Current is measured using a device called an ammeter. An ammeter is connected in series in a circuit to measure the flow of electric current. This allows the ammeter to directly intercept the flow of electrons through the circuit.

To properly measure current, the ammeter must have very low resistance. This is to ensure it does not alter the circuit it is measuring. An ideal ammeter would have zero resistance.

The basic working principle of an ammeter involves measuring the magnetic field produced by the current. The greater the current, the stronger the magnetic field produced. The ammeter detects this magnetic field and calculates the strength of the current flow.

Based on the scale of current being measured, different types of ammeters are used. For small currents up to a few amperes, moving coil instruments are commonly employed. For large industrial applications measuring hundreds of amperes, clamp meters are typically used.

Precision and sensitivity are important features of ammeters.
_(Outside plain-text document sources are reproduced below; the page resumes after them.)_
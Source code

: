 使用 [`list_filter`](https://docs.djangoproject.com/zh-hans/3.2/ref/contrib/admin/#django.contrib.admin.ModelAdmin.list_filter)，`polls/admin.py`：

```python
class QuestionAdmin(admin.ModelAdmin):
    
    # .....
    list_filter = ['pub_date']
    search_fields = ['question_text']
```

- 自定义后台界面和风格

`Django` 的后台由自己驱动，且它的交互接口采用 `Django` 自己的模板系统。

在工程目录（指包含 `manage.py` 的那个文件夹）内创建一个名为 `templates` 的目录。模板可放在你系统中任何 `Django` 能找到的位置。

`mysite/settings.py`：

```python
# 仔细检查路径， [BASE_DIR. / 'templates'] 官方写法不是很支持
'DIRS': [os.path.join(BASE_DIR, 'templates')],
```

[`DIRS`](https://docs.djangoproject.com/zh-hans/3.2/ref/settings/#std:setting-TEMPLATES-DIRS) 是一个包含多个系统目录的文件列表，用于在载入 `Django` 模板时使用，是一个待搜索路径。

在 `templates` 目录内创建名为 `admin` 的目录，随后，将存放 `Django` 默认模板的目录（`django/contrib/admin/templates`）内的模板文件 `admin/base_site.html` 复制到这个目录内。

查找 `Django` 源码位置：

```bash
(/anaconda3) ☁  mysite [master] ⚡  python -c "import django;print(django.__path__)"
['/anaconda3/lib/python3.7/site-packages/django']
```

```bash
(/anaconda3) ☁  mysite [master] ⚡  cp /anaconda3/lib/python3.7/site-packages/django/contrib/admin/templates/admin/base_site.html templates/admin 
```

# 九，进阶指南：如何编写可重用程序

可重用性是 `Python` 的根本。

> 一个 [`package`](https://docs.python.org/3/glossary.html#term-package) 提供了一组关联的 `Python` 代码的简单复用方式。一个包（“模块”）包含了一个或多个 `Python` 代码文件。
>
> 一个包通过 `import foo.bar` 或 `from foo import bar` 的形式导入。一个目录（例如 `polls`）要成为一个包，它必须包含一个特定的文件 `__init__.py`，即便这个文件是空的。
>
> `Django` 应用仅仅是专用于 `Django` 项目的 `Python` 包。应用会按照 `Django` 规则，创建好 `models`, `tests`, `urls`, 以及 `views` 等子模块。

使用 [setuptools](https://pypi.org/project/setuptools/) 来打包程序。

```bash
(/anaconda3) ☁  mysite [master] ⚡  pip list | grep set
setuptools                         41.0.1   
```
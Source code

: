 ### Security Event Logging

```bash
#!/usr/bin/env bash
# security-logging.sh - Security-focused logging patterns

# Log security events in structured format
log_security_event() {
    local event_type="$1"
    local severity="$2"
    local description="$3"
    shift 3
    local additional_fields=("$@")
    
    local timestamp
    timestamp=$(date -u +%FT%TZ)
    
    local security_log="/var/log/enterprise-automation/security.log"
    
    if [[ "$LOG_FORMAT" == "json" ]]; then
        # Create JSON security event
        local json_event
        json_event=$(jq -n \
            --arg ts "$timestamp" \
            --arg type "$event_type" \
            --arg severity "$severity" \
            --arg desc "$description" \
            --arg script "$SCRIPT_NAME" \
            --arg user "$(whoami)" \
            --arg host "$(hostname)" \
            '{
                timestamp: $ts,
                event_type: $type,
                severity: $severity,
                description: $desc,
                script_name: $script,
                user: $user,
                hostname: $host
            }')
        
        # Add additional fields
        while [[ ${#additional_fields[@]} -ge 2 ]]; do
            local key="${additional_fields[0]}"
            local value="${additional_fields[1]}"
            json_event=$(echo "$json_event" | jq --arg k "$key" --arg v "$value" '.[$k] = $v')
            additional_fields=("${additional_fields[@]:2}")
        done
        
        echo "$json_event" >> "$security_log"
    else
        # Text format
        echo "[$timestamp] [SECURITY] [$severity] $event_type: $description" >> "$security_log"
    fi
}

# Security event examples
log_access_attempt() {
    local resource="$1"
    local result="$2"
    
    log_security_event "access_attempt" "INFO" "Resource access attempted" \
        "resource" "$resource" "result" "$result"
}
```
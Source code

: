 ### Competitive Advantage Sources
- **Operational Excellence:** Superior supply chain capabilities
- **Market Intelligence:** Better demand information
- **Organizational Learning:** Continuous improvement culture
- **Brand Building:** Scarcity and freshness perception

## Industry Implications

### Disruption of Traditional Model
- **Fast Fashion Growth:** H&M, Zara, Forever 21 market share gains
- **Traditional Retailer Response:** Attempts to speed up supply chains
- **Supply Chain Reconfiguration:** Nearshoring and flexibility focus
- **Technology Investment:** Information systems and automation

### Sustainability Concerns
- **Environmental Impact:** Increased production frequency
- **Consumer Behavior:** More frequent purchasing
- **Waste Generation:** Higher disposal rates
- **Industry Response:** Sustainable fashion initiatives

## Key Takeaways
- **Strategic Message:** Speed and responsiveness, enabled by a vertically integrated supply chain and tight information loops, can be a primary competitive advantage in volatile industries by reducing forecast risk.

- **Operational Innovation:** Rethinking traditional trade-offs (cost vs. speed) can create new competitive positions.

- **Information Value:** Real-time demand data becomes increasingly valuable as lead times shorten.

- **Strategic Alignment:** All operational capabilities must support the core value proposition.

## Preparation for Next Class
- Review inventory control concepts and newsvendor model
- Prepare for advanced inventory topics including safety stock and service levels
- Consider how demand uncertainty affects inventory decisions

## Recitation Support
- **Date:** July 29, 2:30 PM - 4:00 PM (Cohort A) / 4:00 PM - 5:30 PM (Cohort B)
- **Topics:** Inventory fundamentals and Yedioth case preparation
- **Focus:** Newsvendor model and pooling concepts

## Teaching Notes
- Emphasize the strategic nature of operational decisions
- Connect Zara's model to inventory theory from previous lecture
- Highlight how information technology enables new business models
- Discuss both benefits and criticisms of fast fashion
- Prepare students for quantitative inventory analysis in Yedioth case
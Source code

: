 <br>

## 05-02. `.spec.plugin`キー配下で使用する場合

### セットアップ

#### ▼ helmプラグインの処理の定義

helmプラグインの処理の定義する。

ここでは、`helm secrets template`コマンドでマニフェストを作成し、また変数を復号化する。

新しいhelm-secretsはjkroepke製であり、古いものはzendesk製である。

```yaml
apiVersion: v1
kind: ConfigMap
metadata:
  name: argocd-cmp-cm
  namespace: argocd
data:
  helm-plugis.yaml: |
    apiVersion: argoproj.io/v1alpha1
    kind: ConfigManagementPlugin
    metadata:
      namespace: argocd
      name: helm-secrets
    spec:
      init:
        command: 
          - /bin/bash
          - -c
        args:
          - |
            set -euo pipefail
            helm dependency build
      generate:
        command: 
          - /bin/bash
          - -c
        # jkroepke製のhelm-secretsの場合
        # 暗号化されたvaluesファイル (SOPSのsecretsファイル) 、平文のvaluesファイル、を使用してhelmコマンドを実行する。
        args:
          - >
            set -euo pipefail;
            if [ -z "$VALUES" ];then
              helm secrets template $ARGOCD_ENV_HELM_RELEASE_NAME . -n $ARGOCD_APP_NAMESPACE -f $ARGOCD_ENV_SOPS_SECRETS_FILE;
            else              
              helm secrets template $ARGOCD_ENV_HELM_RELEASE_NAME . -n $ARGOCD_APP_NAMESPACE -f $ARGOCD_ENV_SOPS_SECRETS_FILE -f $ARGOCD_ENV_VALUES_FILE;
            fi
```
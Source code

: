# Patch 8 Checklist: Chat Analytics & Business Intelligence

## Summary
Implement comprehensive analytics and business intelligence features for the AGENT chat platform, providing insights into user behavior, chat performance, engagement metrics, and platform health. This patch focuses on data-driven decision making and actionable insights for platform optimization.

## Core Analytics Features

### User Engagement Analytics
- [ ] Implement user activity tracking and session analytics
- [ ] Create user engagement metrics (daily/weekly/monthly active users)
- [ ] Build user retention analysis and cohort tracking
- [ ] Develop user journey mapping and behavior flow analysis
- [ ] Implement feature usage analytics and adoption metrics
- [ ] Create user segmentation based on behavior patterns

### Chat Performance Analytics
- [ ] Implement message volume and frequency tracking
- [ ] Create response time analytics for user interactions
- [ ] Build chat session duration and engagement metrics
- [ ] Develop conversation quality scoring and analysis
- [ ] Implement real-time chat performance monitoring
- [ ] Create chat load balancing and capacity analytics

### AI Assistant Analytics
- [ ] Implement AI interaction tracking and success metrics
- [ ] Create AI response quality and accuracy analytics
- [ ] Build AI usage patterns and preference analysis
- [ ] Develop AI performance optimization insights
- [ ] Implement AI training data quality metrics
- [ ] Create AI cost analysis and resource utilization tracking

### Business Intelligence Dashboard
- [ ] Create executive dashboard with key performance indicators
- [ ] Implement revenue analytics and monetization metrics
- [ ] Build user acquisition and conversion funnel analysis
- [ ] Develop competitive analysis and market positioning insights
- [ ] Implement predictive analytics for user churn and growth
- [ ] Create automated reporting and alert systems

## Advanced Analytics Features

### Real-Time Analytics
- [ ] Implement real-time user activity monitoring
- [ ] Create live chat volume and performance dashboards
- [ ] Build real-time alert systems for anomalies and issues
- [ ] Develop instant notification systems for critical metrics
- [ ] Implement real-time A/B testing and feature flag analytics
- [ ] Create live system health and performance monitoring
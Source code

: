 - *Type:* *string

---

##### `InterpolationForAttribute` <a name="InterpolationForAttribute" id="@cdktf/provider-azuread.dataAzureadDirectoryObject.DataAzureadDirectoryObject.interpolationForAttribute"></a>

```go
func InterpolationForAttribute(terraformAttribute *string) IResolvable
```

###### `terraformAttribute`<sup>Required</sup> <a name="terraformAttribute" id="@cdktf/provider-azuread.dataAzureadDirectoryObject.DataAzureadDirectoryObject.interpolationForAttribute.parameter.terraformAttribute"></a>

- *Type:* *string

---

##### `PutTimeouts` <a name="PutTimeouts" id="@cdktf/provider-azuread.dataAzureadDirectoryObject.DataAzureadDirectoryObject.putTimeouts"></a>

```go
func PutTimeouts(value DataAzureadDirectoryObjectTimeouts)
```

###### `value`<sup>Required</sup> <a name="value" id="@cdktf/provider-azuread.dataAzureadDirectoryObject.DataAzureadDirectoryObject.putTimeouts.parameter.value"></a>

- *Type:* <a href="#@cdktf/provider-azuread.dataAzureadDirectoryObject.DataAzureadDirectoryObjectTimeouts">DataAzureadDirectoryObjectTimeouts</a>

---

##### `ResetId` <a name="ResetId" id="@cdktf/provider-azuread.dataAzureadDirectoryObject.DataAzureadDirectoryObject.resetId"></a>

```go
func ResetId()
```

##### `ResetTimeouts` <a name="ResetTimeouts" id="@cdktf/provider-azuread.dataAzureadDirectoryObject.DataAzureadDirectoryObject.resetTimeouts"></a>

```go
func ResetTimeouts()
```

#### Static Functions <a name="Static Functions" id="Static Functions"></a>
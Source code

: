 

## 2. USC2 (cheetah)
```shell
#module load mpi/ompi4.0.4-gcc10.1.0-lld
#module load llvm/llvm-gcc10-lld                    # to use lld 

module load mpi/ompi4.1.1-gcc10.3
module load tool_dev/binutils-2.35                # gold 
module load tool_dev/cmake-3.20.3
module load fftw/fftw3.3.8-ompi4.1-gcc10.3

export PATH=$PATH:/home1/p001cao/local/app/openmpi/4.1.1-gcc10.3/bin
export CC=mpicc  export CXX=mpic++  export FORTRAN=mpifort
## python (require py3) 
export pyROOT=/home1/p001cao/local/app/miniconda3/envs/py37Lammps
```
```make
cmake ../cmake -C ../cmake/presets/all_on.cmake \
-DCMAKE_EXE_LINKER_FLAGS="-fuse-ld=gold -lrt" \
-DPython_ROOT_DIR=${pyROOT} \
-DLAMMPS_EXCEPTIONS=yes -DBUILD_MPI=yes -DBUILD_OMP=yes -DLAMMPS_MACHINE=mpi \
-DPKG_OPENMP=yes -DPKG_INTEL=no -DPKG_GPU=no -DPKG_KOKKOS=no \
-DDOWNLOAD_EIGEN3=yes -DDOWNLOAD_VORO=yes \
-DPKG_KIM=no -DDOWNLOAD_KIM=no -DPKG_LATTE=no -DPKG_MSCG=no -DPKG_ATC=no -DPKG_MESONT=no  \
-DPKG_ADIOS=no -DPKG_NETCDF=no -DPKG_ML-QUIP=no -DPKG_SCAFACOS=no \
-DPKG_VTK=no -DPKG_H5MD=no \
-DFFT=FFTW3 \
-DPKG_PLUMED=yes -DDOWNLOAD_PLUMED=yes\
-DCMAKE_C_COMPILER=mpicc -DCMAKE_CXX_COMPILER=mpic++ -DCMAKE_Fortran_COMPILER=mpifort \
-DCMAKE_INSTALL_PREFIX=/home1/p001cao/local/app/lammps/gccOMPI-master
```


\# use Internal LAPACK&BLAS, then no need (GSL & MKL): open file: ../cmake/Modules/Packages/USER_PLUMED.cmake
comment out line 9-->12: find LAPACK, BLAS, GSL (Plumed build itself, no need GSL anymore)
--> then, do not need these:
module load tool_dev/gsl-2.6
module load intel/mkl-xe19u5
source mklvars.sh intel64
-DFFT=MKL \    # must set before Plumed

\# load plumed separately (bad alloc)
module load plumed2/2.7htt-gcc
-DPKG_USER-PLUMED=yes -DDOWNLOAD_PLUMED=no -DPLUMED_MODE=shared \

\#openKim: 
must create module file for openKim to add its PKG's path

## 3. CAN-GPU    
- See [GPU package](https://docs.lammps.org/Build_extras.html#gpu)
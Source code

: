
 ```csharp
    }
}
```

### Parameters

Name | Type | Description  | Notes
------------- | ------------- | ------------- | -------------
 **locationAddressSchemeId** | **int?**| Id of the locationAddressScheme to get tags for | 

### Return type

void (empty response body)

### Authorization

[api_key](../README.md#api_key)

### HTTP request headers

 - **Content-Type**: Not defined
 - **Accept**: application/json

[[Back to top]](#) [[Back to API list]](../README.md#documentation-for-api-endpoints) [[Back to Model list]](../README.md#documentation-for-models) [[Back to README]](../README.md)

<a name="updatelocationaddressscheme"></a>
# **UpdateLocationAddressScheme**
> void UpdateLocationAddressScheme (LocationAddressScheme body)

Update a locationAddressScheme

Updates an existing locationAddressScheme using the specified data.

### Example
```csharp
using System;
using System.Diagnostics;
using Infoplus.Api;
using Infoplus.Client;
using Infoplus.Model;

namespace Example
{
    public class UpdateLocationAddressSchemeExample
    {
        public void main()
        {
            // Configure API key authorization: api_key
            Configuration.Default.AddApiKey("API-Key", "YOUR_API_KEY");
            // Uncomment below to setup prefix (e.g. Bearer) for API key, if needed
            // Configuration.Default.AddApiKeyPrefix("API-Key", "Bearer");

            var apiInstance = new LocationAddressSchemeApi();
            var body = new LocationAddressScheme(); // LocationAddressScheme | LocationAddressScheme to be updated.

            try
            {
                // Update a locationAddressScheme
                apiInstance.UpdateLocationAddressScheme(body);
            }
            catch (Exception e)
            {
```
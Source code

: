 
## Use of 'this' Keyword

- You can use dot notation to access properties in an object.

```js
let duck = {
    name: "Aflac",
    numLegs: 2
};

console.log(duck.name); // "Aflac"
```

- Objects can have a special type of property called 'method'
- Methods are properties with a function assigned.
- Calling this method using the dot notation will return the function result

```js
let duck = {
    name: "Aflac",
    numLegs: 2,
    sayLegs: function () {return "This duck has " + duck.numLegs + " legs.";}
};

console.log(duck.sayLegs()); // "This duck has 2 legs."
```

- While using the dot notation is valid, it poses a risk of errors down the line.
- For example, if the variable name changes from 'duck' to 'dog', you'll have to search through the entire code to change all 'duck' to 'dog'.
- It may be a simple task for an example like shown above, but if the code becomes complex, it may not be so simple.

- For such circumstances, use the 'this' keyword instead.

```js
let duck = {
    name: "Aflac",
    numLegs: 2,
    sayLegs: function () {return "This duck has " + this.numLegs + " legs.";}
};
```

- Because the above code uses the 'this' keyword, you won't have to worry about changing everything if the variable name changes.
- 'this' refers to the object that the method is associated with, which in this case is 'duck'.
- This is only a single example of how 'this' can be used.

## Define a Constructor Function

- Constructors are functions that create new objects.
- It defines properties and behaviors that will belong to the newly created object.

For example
Care must be taken to choose one appropriate for the expected range of current so accurate readings can be obtained.

## Factors Affecting Current

The electric current in a circuit depends on a few key factors. Two of the most important are voltage and resistance.

Voltage, which is measured in volts, represents the “push” or force driving the electric charges through a conductor. A higher voltage value will exert more force on the charges, causing them to move faster. This results in a larger electric current.

Resistance, measured in ohms, opposes the flow of electric charges. Materials like metal wires and carbon resistors impede the motion of the electrons somewhat. The higher the resistance value, the more the charges are slowed down. Therefore, increasing the resistance reduces the amount of current that flows.

So in summary, higher voltage causes more current, while higher resistance reduces the current. Understanding the relationship between voltage, resistance, and current is key to controlling the flow of electricity in circuits.

## Applications

Electric current plays an essential role in powering a wide variety of applications in our modern world.

### Electronics, Wires, and Batteries

Electronics like computers, phones, TVs, and appliances rely on electric current to operate. The current flows through the intricate circuitry and components inside electronic devices allowing them to perform their various functions. Wires and cables carry current to power electronics and electrical devices. Batteries act as portable sources of direct current, converting chemical energy into electrical energy.

### Electrical Power Transmission

Our electric power grids use high voltage alternating current to transmit electricity efficiently over long distances. The current is stepped up to extremely high voltages for power transmission through transmission lines and towers. It is then stepped down to lower voltages for distribution and use in homes, businesses, factories, and buildings. High voltage direct current (HVDC) transmission is also used for very long distance power transmission and for undersea cables.

## Safety

Electric current can be extremely dangerous if improperly handled. Some key safety precautions to take:

• Use circuit breakers – These will automatically cut off power if too much current flows through a circuit, preventing overheating and fires.
• Use GFCIs – Ground fault circuit interrupters can detect current leakage and cut off power to prevent electrocution.
• Beware of water – Never use electronics near water, which conducts electricity and increases shock risk.
• Insulate wires – Exposed wires can cause shocks or fires if they come into contact with people or flammable materials.
• Unplug appliances – Unplug appliances when not in use to prevent fires or shocks from damaged cords.
• Use proper PPE – Wear insulated gloves and shoes when working with electricity to avoid shocks.